Task objective>
Would you please repeat all of the data exactly, omitting the pictures?

Extracted information section start

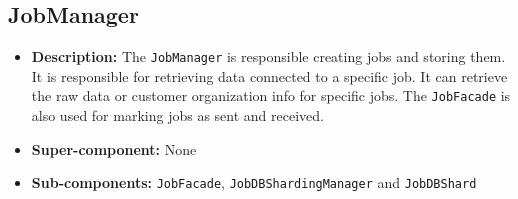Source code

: \documentclass[a4paper,10pt]{article}
\begin{document}
\subsection{JobManager}
\begin{itemize}
    \item \textbf{Description:} The \texttt{JobManager} is responsible creating jobs and storing them. It is responsible for retrieving data connected to a specific job. It can retrieve the raw data or customer organization info for specific jobs. The \texttt{JobFacade} is also used for marking jobs as sent and received.
    \item \textbf{Super-component:} None
    \item \textbf{Sub-components:} \texttt{JobFacade}, \texttt{JobDBShardingManager} and \texttt{JobDBShard}
\end{itemize}
\end{document}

Extracted information section end

Exercise answer>
Source code

: \documentclass[a4paper,10pt]{article}
\begin{document}
\subsection{JobManager}
\begin{itemize}
    \item \textbf{Description:} The \texttt{JobManager} is responsible creating jobs and storing them. It is responsible for retrieving data connected to a specific job. It can retrieve the raw data or customer organization info for specific jobs. The \texttt{JobFacade} is also used for marking jobs as sent and received.
    \item \textbf{Super-component:} None
    \item \textbf{Sub-components:} \texttt{JobFacade}, \texttt{JobDBShardingManager} and \texttt{JobDBShard}
\end{itemize}
\end{document}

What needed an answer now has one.